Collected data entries
○ ○ ○

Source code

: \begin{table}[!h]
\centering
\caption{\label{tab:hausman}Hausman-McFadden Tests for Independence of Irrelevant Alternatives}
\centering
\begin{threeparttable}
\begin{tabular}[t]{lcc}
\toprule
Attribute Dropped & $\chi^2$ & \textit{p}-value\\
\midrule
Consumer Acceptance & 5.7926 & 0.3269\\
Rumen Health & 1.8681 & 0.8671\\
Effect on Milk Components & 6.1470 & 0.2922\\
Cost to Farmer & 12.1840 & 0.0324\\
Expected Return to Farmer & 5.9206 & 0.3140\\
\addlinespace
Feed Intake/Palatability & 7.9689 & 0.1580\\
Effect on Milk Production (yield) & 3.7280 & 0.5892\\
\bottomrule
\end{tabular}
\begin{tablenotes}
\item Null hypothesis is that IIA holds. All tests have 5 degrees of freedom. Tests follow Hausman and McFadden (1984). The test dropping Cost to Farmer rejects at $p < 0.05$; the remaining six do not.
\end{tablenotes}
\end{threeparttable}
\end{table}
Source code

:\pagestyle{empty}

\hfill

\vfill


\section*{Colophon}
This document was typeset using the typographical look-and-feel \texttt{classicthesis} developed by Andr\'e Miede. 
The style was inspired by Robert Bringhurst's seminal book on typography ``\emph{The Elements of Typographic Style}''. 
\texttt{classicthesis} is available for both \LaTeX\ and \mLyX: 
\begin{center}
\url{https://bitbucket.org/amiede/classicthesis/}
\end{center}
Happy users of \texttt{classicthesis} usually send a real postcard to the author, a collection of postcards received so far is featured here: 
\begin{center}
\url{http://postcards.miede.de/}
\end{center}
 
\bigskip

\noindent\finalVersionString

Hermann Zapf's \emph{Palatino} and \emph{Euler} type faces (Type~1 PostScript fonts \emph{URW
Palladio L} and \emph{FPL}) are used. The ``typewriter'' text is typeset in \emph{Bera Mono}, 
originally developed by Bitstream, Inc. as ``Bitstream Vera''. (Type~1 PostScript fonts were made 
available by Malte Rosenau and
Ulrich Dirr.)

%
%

○ ○ ○

WHAT NEEDS TO BE DONE |
Every record must be retyped so that it matches the original exactly.

RESULT |
Source code

: \begin{table}[!h]
\centering
\caption{\label{tab:hausman}Hausman-McFadden Tests for Independence of Irrelevant Alternatives}
\centering
\begin{threeparttable}
\begin{tabular}[t]{lcc}
\toprule
Attribute Dropped & $\chi^2$ & \textit{p}-value\\
\midrule
Consumer Acceptance & 5.7926 & 0.3269\\
Rumen Health & 1.8681 & 0.8671\\
Effect on Milk Components & 6.1470 & 0.2922\\
Cost to Farmer & 12.1840 & 0.0324\\
Expected Return to Farmer & 5.9206 & 0.3140\\
\addlinespace
Feed Intake/Palatability & 7.9689 & 0.1580\\
Effect on Milk Production (yield) & 3.7280 & 0.5892\\
\bottomrule
\end{tabular}
\begin{tablenotes}
\item Null hypothesis is that IIA holds. All tests have 5 degrees of freedom. Tests follow Hausman and McFadden (1984). The test dropping Cost to Farmer rejects at $p < 0.05$; the remaining six do not.
\end{tablenotes}
\end{threeparttable}
\end{table}
Source code

:\pagestyle{empty}

\hfill

\vfill


\section*{Colophon}
This document was typeset using the typographical look-and-feel \texttt{classicthesis} developed by Andr\'e Miede. 
The style was inspired by Robert Bringhurst's seminal book on typography ``\emph{The Elements of Typographic Style}''. 
\texttt{classicthesis} is available for both \LaTeX\ and \mLyX: 
\begin{center}
\url{https://bitbucket.org/amiede/classicthesis/}
\end{center}
Happy users of \texttt{classicthesis} usually send a real postcard to the author, a collection of postcards received so far is featured here: 
\begin{center}
\url{http://postcards.miede.de/}
\end{center}
 
\bigskip

\noindent\finalVersionString

Hermann Zapf's \emph{Palatino} and \emph{Euler} type faces (Type~1 PostScript fonts \emph{URW
Palladio L} and \emph{FPL}) are used. The ``typewriter'' text is typeset in \emph{Bera Mono}, 
originally developed by Bitstream, Inc. as ``Bitstream Vera''. (Type~1 PostScript fonts were made 
available by Malte Rosenau and
Ulrich Dirr.)

%
%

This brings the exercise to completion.